PubMed 15842236

Referenced in Channelpedia wiki pages of: none

Automatically associated channels: SK3

Title: Activation of hypothalamic ATP-sensitive K+ channels by the aminoguanidine carboxylate BVT.12777.

Authors: S Mirshamsi, H A Laidlaw, D Spanswick, M L J Ashford

Journal, date & volume: J. Neuroendocrinol., 2005 Apr , 17, 246-54

PubMed link:

Derivatives of 3-guanidinopropionic acid, such as leptin, reduce body weight in obese, diabetic mice. We have assessed whether one of these analogues, BVT.12777 activates intracellular signalling pathways in the arcuate nucleus in a manner analogous to leptin and insulin.

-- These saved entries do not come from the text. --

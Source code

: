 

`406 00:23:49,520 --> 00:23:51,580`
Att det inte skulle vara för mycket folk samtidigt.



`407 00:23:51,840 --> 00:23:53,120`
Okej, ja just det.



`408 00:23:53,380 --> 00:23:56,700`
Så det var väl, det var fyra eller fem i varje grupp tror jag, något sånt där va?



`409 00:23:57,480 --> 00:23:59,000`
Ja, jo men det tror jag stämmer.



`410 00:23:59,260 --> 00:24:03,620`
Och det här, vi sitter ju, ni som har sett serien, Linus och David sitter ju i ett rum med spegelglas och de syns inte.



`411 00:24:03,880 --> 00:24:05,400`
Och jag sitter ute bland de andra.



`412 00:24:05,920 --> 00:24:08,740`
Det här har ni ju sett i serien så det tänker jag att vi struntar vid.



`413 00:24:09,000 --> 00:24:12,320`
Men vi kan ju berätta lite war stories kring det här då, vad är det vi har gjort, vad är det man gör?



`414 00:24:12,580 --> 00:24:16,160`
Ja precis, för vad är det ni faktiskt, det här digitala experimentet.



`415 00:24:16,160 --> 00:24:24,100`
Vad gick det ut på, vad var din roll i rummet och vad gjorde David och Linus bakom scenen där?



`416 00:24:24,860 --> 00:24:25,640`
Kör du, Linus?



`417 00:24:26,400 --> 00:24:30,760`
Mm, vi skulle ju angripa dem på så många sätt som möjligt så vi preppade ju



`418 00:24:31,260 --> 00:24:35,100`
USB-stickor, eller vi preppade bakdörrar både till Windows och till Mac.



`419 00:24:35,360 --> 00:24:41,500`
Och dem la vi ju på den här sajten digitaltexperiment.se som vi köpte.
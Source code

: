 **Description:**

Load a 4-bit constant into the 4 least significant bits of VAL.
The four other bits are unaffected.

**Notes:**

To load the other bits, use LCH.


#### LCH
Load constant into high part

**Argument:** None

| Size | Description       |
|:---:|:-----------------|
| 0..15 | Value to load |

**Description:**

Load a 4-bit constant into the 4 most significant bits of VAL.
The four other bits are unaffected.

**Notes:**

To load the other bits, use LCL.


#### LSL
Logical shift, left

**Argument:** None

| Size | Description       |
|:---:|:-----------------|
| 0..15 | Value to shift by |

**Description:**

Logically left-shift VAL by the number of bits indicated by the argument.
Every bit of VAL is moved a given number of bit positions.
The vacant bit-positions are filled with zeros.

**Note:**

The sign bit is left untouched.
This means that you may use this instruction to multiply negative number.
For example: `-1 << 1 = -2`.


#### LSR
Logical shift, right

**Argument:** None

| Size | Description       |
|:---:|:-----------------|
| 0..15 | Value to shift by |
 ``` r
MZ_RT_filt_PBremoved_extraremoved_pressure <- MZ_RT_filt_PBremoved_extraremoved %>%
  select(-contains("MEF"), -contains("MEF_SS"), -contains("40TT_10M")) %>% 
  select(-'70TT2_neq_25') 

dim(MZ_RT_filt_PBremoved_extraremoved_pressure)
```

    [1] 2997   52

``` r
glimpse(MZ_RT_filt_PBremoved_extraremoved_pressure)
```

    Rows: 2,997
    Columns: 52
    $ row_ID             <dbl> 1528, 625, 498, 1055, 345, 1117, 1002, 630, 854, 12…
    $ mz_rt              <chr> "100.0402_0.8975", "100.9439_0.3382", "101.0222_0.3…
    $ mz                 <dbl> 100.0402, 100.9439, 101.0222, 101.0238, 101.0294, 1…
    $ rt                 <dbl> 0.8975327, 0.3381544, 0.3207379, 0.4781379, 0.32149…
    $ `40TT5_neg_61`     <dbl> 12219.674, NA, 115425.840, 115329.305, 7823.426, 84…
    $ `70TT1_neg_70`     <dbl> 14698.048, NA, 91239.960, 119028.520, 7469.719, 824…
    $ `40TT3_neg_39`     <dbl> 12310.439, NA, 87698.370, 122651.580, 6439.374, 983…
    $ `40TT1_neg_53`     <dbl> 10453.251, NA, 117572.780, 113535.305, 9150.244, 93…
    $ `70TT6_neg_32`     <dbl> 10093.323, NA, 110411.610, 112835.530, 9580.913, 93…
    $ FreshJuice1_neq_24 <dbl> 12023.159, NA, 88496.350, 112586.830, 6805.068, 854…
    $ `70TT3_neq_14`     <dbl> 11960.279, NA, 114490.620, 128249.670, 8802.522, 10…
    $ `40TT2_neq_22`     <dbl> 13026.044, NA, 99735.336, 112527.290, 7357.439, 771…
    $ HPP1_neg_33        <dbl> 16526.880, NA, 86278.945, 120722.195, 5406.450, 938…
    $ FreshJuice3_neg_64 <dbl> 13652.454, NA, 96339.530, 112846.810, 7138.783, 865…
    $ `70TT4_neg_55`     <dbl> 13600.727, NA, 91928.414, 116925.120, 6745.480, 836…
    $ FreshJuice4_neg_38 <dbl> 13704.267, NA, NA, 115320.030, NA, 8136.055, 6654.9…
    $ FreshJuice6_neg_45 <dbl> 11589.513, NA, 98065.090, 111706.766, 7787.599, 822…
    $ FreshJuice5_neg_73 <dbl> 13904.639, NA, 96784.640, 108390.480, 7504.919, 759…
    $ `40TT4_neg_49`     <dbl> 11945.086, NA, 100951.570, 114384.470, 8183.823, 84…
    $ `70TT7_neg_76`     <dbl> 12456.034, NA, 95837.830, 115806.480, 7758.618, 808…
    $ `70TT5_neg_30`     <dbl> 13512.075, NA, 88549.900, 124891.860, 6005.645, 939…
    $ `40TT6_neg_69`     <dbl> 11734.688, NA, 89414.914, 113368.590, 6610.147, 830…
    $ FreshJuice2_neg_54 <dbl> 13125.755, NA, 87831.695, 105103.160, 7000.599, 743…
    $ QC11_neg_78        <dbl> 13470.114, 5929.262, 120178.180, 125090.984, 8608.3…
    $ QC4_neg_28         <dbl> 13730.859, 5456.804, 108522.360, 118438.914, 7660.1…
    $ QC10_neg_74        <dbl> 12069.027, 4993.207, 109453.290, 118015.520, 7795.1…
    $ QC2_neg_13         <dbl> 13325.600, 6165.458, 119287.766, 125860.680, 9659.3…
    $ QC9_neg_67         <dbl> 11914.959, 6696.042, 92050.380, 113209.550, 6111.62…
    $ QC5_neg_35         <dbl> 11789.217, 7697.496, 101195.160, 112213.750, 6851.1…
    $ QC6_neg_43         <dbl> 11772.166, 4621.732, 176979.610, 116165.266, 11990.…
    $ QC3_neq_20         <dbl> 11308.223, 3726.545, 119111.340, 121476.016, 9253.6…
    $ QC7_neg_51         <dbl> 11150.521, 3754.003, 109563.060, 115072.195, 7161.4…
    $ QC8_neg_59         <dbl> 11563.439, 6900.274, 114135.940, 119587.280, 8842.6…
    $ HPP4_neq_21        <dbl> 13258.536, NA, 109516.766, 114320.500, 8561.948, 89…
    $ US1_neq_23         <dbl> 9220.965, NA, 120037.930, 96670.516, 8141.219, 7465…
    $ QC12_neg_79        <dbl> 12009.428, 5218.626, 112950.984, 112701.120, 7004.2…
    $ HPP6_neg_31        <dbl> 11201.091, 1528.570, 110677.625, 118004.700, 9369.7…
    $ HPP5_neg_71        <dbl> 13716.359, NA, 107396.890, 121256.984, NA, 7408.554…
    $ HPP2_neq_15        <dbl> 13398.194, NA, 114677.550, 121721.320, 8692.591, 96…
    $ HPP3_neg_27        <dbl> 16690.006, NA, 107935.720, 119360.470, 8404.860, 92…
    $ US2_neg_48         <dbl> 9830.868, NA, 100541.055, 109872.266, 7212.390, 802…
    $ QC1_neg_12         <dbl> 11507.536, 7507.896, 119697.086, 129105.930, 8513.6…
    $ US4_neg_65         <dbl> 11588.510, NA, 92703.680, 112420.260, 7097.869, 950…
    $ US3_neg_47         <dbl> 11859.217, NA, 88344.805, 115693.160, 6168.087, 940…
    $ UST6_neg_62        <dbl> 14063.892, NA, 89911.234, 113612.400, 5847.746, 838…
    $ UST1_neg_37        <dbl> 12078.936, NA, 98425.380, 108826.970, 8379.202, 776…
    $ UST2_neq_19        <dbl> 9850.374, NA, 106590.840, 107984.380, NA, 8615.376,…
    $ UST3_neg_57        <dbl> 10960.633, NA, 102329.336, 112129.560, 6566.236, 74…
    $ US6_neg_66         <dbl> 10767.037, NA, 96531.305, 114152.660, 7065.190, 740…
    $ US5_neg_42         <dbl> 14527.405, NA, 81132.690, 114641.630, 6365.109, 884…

In addition, because these hormones have been shown to activate K(ATP) channels in a subset of arcuate neurones, we examined whether this channel is also a functional endpoint for BVT.12777 in the arcuate nucleus. BVT.12777 transiently increased phosphorylation of MAPK, STAT3, PKB and GSK3, in a manner identical to that observed for leptin and insulin. BVT.12777 also hyperpolarized glucose-responsive neurones by increasing the activity of K(ATP) channels. The increase in K(ATP) activity driven by BVT.12777 was PI3-kinase independent, unlike leptin and insulin activation of this channel, and could also be elicited in isolated patches. However, K(ATP) activity induced by BVT.12777 was dependent on actin filament dynamics, both in intact neurones and isolated patches. Thus, BVT.12777 modulates arcuate neurone K(ATP) activity by re-organization of the cytoskeleton, a mechanism that has also been ascribed to leptin and insulin. Consequently, BVT.12777 appears to act as a leptin and insulin mimetic with respect to at least some elements of arcuate neurone intracellular signalling and the activation of K(ATP) channels. Resistance to leptin and insulin, associated with obesity has, at least in part, been postulated to be due to aberrant intracellular signalling in arcuate neurones. The data presented here indicate that it may be possible to develop drugs, which by-pass up-stream signalling components associated with adiposity hormone resistance, such as PI3-kinase, but can still induce functional outputs from arcuate neurones by targeting downstream components of the leptin and insulin signalling cascades.